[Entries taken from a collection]
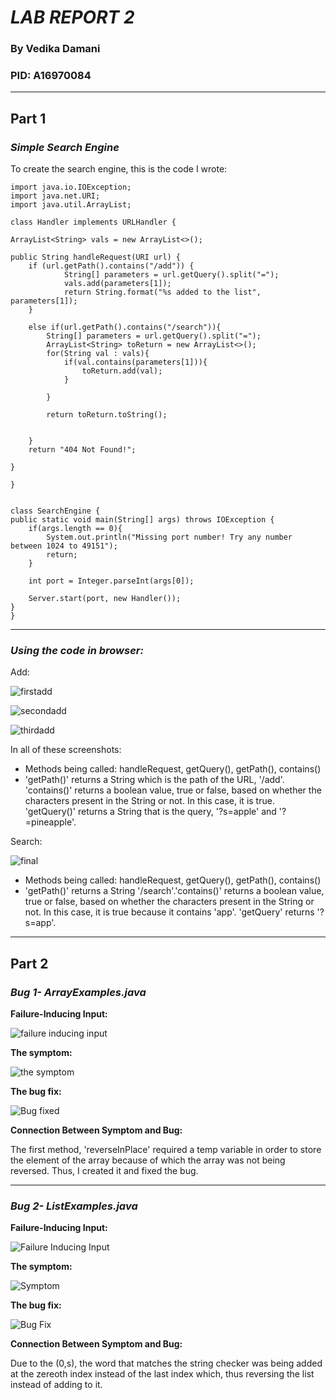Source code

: # _**LAB REPORT 2**_
### By Vedika Damani 
### PID: A16970084
---

## **Part 1**
### *Simple Search Engine*

To create the search engine, this is the code I wrote:

    import java.io.IOException;
    import java.net.URI;
    import java.util.ArrayList;

    class Handler implements URLHandler {
  
    ArrayList<String> vals = new ArrayList<>(); 

    public String handleRequest(URI url) {
        if (url.getPath().contains("/add")) {
                String[] parameters = url.getQuery().split("=");
                vals.add(parameters[1]); 
                return String.format("%s added to the list", parameters[1]);
        }

        else if(url.getPath().contains("/search")){
            String[] parameters = url.getQuery().split("=");
            ArrayList<String> toReturn = new ArrayList<>(); 
            for(String val : vals){
                if(val.contains(parameters[1])){
                    toReturn.add(val); 
                }

            }
        
            return toReturn.toString(); 

      
        } 
        return "404 Not Found!";
        
    }
    
    }


    class SearchEngine {
    public static void main(String[] args) throws IOException {
        if(args.length == 0){
            System.out.println("Missing port number! Try any number between 1024 to 49151");
            return;
        }

        int port = Integer.parseInt(args[0]);

        Server.start(port, new Handler());
    }
    }

---

### *Using the code in browser:*

Add:

![firstadd](a1.png)

![secondadd](p1.png)

![thirdadd](a2.png)

In all of these screenshots:
- Methods being called: handleRequest, getQuery(), getPath(), contains()
- 'getPath()' returns a String which is the path of the URL, '/add'. 'contains()' returns a boolean value, true or false, based on whether the characters present in the String or not. In this case, it is true. 'getQuery()' returns a String that is the query, '?s=apple' and '?=pineapple'.



Search: 

![final](apa.png)

- Methods being called: handleRequest, getQuery(), getPath(), contains()
- 'getPath()' returns a String '/search'.'contains()' returns a boolean value, true or false, based on whether the characters present in the String or not. In this case, it is true because it contains 'app'. 'getQuery' returns '?s=app'.



---

## **Part 2**

### *Bug 1- ArrayExamples.java*

**Failure-Inducing Input:**

![failure inducing input](failureinput.png)

**The symptom:**

![the symptom](symptom.png)

**The bug fix:**

![Bug fixed](bugfixneeded.png)

**Connection Between Symptom and Bug:**

The first method, 'reverseInPlace' required a temp variable in order to store the element of the array because of which the array was not being reversed. Thus, I created it and fixed the bug. 

---


### *Bug 2- ListExamples.java*

**Failure-Inducing Input:**

![Failure Inducing Input](failurebug2.png)


**The symptom:**

![Symptom](symptom2.png)


**The bug fix:**

![Bug Fix](fixbug.png)


**Connection Between Symptom and Bug:**

Due to the (0,s), the word that matches the string checker was being added at the zereoth index instead of the last index which, thus reversing the list instead of adding to it.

WHAT YOU WILL DO: Exactly how many lines of the records include "characters"? Provide the number by itself.

TASK RESULT: 2